Législation sur la Protection des Données
toutes les législations applicables relatives à la protection des données et à la vie privée en vigueur de temps à autre, y compris le Règlement Général sur la Protection des Données ((UE) 2016/679) (‘RGPD’) ; la Directive 2002/58/CE concernant la vie privée et les communications électroniques (telle que mise à jour par la Directive 2009/136/CE) et les Règlements de 2003 sur la vie privée et les communications électroniques (SI 2003 No. 2426) tels que modifiés de temps à autre ; toute autre législation de l'Union européenne relative aux données personnelles ainsi que toutes les autres législations et exigences réglementaires en vigueur de temps à autre, qui s'appliquent à une Partie en ce qui concerne l'utilisation de données personnelles.
Mécanisme de Transfert Valide
Un mécanisme de transfert de données autorisé par la Législation sur la Protection des Données en tant que base légale pour transférer des données personnelles à un destinataire situé dans un pays tiers au sens du RGPD et du Data Protection Act 2018.
Annexe 2. Description du traitement
Nature et finalité du traitement
Fourniture des Services Sunday au Marchand ; traitement des transactions de paiement ; suivi en temps réel des transactions ; reporting et analyses ; support technique ; intégration avec les systèmes de caisse (POS) du Marchand ; toute assistance au Marchand dans la mesure permise par la Législation sur la Protection des Données ; anonymisation et agrégation de données personnelles contenues dans les Données Marchand aux fins de création de Données Dérivées, conformément à l'instruction documentée du Marchand prévue à l'article 2.6 du présent DPA et à l'article 13.3 du Contrat.
Types de données personnelles:
Données Marchand pouvant inclure des données personnelles (notamment données relatives au Personnel du Marchand telles que prénom, nom, coordonnées, fonction) ; données transactionnelles liées aux Établissements du Marchand ; données personnelles des Utilisateurs dans la mesure où elles sont traitées sur instruction et pour le compte du Marchand.

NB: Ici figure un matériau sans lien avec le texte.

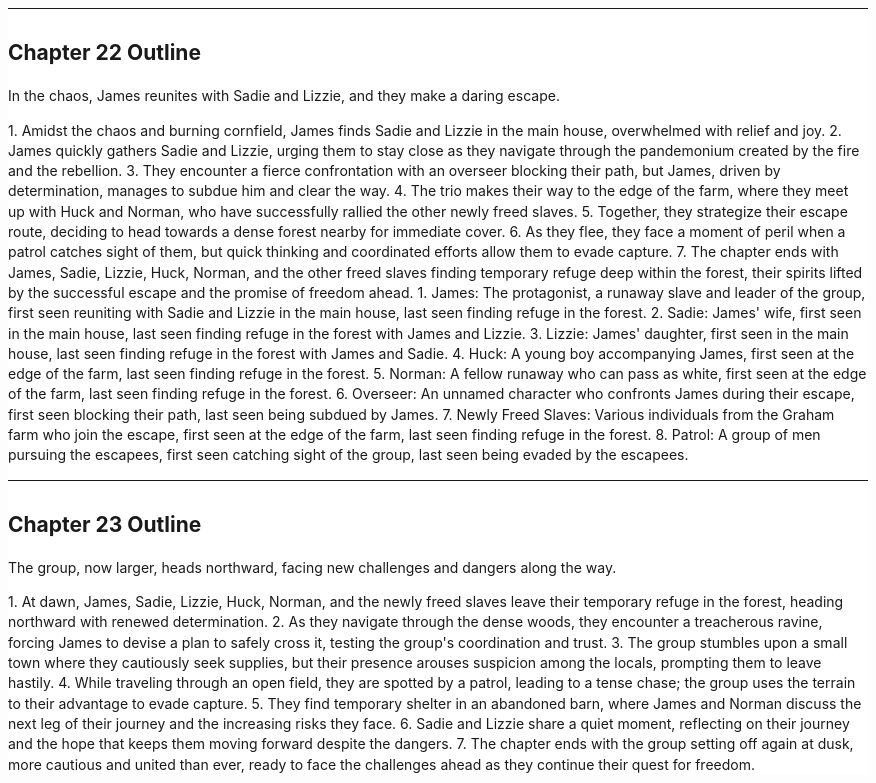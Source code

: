</characters>

----------------
## Chapter 22 Outline
<synopsis>In the chaos, James reunites with Sadie and Lizzie, and they make a daring escape.</synopsis>

<events>
1. Amidst the chaos and burning cornfield, James finds Sadie and Lizzie in the main house, overwhelmed with relief and joy.
2. James quickly gathers Sadie and Lizzie, urging them to stay close as they navigate through the pandemonium created by the fire and the rebellion.
3. They encounter a fierce confrontation with an overseer blocking their path, but James, driven by determination, manages to subdue him and clear the way.
4. The trio makes their way to the edge of the farm, where they meet up with Huck and Norman, who have successfully rallied the other newly freed slaves.
5. Together, they strategize their escape route, deciding to head towards a dense forest nearby for immediate cover.
6. As they flee, they face a moment of peril when a patrol catches sight of them, but quick thinking and coordinated efforts allow them to evade capture.
7. The chapter ends with James, Sadie, Lizzie, Huck, Norman, and the other freed slaves finding temporary refuge deep within the forest, their spirits lifted by the successful escape and the promise of freedom ahead.</events>

<characters>
1. James: The protagonist, a runaway slave and leader of the group, first seen reuniting with Sadie and Lizzie in the main house, last seen finding refuge in the forest.
2. Sadie: James' wife, first seen in the main house, last seen finding refuge in the forest with James and Lizzie.
3. Lizzie: James' daughter, first seen in the main house, last seen finding refuge in the forest with James and Sadie.
4. Huck: A young boy accompanying James, first seen at the edge of the farm, last seen finding refuge in the forest.
5. Norman: A fellow runaway who can pass as white, first seen at the edge of the farm, last seen finding refuge in the forest.
6. Overseer: An unnamed character who confronts James during their escape, first seen blocking their path, last seen being subdued by James.
7. Newly Freed Slaves: Various individuals from the Graham farm who join the escape, first seen at the edge of the farm, last seen finding refuge in the forest.
8. Patrol: A group of men pursuing the escapees, first seen catching sight of the group, last seen being evaded by the escapees.



----------------
## Chapter 23 Outline
<synopsis>The group, now larger, heads northward, facing new challenges and dangers along the way.</synopsis>

<events>
1. At dawn, James, Sadie, Lizzie, Huck, Norman, and the newly freed slaves leave their temporary refuge in the forest, heading northward with renewed determination.
2. As they navigate through the dense woods, they encounter a treacherous ravine, forcing James to devise a plan to safely cross it, testing the group's coordination and trust.
3. The group stumbles upon a small town where they cautiously seek supplies, but their presence arouses suspicion among the locals, prompting them to leave hastily.
4. While traveling through an open field, they are spotted by a patrol, leading to a tense chase; the group uses the terrain to their advantage to evade capture.
5. They find temporary shelter in an abandoned barn, where James and Norman discuss the next leg of their journey and the increasing risks they face.
6. Sadie and Lizzie share a quiet moment, reflecting on their journey and the hope that keeps them moving forward despite the dangers.
7. The chapter ends with the group setting off again at dusk, more cautious and united than ever, ready to face the challenges ahead as they continue their quest for freedom.</events>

Catégories de Personnes concernées
Personnel du Marchand (y compris les Serveurs) ; Utilisateurs (dans la mesure où leurs données sont traitées pour le compte du Marchand conformément à ses instructions documentées).
Durée du traitement
La durée du Contrat, plus la période nécessaire à la suppression ou à la restitution de l'ensemble des données personnelles par Sunday conformément à l'article 3.8 du présent DPA.